Your task: In the entries below, find the line with "### HasArchiveLog" and the line with "HasNewDbid returns a". Return those two lines and all lines between them, exactly.

Data records:
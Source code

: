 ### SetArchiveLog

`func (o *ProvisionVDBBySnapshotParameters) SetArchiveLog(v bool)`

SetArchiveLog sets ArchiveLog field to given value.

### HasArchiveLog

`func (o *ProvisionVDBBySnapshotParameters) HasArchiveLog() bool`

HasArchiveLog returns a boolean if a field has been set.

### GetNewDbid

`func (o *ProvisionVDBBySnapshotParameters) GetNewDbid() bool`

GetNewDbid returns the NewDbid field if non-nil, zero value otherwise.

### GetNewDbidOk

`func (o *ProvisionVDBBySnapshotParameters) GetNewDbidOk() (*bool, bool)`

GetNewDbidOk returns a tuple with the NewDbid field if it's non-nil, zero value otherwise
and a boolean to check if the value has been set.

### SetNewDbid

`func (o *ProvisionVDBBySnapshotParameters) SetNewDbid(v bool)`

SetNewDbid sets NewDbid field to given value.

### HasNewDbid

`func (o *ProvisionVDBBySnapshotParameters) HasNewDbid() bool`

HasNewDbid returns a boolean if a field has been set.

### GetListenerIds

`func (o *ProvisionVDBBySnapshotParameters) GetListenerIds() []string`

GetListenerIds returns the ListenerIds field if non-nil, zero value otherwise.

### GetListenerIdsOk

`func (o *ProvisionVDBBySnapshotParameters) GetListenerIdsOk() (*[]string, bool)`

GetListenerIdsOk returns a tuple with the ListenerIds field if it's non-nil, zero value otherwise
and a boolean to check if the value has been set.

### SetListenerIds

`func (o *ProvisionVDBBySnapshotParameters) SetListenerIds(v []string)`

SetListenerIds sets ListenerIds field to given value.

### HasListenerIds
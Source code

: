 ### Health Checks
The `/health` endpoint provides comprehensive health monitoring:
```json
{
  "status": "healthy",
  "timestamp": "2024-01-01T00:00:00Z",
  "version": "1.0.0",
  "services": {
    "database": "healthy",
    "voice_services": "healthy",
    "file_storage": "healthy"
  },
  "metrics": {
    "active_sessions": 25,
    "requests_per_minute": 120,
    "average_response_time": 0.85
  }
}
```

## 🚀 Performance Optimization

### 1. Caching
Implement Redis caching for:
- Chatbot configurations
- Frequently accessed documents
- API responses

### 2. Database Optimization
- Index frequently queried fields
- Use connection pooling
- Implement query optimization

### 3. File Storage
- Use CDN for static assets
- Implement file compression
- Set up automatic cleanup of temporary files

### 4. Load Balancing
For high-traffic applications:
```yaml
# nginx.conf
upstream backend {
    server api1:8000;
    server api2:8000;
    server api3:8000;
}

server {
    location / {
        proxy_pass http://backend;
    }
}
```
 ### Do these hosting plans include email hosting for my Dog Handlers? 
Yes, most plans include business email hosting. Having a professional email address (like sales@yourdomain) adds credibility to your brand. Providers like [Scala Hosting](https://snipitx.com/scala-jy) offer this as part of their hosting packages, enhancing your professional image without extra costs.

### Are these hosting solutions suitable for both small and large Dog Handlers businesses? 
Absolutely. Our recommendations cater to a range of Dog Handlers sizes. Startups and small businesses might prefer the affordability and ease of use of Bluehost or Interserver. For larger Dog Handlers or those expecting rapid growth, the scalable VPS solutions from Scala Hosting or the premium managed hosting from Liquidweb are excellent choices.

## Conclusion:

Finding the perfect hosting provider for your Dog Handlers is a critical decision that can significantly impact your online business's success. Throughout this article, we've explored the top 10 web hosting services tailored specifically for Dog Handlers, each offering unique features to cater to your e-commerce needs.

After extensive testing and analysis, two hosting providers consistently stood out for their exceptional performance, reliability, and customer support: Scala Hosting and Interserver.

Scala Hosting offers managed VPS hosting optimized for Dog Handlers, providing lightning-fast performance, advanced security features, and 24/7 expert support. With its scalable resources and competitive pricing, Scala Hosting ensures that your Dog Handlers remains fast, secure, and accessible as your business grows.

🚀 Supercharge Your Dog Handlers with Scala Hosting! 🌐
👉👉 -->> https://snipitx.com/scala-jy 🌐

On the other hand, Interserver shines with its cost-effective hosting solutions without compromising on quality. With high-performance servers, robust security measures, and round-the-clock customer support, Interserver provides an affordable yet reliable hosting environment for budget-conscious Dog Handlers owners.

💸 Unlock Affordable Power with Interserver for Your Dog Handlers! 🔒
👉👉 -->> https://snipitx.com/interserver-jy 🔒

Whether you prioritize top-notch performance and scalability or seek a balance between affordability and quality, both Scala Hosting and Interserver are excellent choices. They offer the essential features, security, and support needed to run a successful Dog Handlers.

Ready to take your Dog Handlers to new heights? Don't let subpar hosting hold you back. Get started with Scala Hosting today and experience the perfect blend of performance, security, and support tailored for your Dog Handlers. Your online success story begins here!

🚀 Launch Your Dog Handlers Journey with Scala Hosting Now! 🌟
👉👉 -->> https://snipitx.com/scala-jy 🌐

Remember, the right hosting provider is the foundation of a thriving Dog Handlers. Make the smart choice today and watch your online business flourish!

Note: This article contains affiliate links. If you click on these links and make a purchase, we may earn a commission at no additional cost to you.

Solution for this task:
### HasArchiveLog

`func (o *ProvisionVDBBySnapshotParameters) HasArchiveLog() bool`

HasArchiveLog returns a boolean if a field has been set.

### GetNewDbid

`func (o *ProvisionVDBBySnapshotParameters) GetNewDbid() bool`

GetNewDbid returns the NewDbid field if non-nil, zero value otherwise.

### GetNewDbidOk

`func (o *ProvisionVDBBySnapshotParameters) GetNewDbidOk() (*bool, bool)`

GetNewDbidOk returns a tuple with the NewDbid field if it's non-nil, zero value otherwise
and a boolean to check if the value has been set.

### SetNewDbid

`func (o *ProvisionVDBBySnapshotParameters) SetNewDbid(v bool)`

SetNewDbid sets NewDbid field to given value.

### HasNewDbid

`func (o *ProvisionVDBBySnapshotParameters) HasNewDbid() bool`

HasNewDbid returns a boolean if a field has been set.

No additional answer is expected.